By their nature, humans do not always make rational decisions.

Their buying decisions are no different. Not only are not not always rational – they don’t even repeat the same decision with certainty.

Pricing is a critical component of your product, service or business’ Value Proposition. And good pricing strategies must take into account the psychological effect a given price has in the customers’ mind. A price is not just seen as the amount a brand wants in exchange for their product. Prices are relational. That is, they are related to your product, to customer expectations of features and value, and even to customers’ perceptions of themselves.

Within every product category there are pricing anchors. These are prices for services the buying public is conditioned to accept as reasonable and expected for a given category. To go above those anchor price points your product needs to have significant value added features which resonate with the buyer’s sense of value. In other words, bumping your price up to the next price range in the category, buyers expect your product to have certain features. If they conclude your product doesn’t meet that higher expectation, their disappointment is startling.

Buyers who pay a bumped up price, higher then the expected “anchor,” may not be buying your stated feature package.
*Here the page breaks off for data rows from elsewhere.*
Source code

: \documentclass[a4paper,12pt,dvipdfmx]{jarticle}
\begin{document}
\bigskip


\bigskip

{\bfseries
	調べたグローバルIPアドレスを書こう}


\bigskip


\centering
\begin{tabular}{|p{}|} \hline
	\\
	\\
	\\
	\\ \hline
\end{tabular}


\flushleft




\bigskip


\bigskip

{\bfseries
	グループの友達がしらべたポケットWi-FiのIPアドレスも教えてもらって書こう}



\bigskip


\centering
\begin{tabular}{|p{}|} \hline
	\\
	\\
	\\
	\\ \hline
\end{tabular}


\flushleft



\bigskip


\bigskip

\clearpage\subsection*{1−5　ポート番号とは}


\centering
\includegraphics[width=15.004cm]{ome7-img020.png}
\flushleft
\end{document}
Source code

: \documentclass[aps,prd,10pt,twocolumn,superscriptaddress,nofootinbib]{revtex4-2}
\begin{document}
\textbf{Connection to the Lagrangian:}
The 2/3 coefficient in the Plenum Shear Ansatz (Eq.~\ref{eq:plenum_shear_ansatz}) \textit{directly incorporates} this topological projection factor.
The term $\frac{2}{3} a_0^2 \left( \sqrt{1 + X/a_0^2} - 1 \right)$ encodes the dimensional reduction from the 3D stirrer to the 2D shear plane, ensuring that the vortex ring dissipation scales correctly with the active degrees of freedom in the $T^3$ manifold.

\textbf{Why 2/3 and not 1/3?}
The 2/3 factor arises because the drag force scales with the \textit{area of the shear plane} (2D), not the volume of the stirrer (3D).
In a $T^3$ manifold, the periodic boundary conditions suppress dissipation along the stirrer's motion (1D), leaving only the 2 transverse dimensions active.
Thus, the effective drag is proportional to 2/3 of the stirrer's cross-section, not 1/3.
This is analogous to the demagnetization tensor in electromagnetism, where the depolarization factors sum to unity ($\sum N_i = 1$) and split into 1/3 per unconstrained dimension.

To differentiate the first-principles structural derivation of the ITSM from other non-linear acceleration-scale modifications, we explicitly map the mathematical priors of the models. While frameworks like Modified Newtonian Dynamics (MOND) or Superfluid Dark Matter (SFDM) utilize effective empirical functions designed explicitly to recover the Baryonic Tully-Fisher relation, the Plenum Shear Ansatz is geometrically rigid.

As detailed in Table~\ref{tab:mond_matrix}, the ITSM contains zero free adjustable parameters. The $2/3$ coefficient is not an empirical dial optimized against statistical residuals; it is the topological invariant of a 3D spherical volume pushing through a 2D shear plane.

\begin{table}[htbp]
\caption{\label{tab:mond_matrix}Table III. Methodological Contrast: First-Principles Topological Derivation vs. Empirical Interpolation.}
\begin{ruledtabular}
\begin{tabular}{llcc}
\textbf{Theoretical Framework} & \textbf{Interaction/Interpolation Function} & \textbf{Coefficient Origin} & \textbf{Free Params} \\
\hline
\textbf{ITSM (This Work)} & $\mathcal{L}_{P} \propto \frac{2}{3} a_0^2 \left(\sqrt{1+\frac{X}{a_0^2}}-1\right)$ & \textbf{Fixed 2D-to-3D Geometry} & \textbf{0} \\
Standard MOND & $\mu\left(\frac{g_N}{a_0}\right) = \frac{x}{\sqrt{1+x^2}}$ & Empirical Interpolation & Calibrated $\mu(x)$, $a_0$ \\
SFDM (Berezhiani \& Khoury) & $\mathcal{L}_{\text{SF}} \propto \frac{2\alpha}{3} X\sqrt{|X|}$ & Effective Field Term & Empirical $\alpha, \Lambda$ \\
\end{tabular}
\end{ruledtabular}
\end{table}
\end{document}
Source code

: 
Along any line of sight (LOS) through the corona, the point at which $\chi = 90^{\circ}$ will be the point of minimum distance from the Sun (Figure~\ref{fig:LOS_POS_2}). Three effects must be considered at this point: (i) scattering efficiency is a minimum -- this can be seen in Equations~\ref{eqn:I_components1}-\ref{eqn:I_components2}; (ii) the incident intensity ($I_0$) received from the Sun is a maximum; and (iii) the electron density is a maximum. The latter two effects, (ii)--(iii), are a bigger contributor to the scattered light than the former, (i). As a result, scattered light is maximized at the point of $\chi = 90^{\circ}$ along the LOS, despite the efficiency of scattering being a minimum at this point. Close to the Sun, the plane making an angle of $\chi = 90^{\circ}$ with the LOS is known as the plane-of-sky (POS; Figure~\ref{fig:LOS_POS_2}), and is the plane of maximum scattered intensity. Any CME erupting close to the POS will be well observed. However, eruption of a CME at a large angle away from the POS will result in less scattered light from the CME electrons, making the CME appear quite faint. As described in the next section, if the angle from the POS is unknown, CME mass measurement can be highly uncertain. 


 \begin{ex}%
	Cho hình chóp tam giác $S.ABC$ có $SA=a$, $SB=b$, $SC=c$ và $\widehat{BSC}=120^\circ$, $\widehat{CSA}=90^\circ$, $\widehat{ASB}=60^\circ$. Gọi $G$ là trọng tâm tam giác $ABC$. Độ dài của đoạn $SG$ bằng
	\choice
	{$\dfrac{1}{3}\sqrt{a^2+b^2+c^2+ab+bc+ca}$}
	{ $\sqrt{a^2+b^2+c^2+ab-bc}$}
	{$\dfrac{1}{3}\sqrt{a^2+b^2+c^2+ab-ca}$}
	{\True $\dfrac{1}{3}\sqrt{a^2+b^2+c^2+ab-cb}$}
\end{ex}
They may be buying based on their perception of themselves, “I can afford better than the cheapest model.” In other words, overbuying to ensure quality, hoping to lengthen the time before needing to replace their purchase (“I bought the Sony because it’s more reliable than the Vizio” – although both could be the exact same TV!)

If you chose to go with a bumped up price, set the price so it’s clear that it’s an upgrade from the anchor. When a price is only slightly higher than anchor pricing, buyers’ perception may be that you are “just slightly better than,”  or even “just more expensive than” – and not truly an upgrade from the low-price alternative. And of course you must deliver quality that fits hat perceived position. Your product must rise to meet buyer expectations.

One of the most common and obvious other pricing strategies is charm pricing – setting prices slightly below a round number, such as $29.99 vs $30. There is a proven rationale for this, even for luxury brands – it works! Consumers rationally know $29.99 is $30, but their perception is that the price is in the $20-$29 range rather than the $30-$40 range. Therefore, they perceive the price as lower.

  • What anchor price exist in your product niche?
  • What bump price points exist and what feature expectations do buyers have at those price points?
  • Does your price point end in 9? If not, why?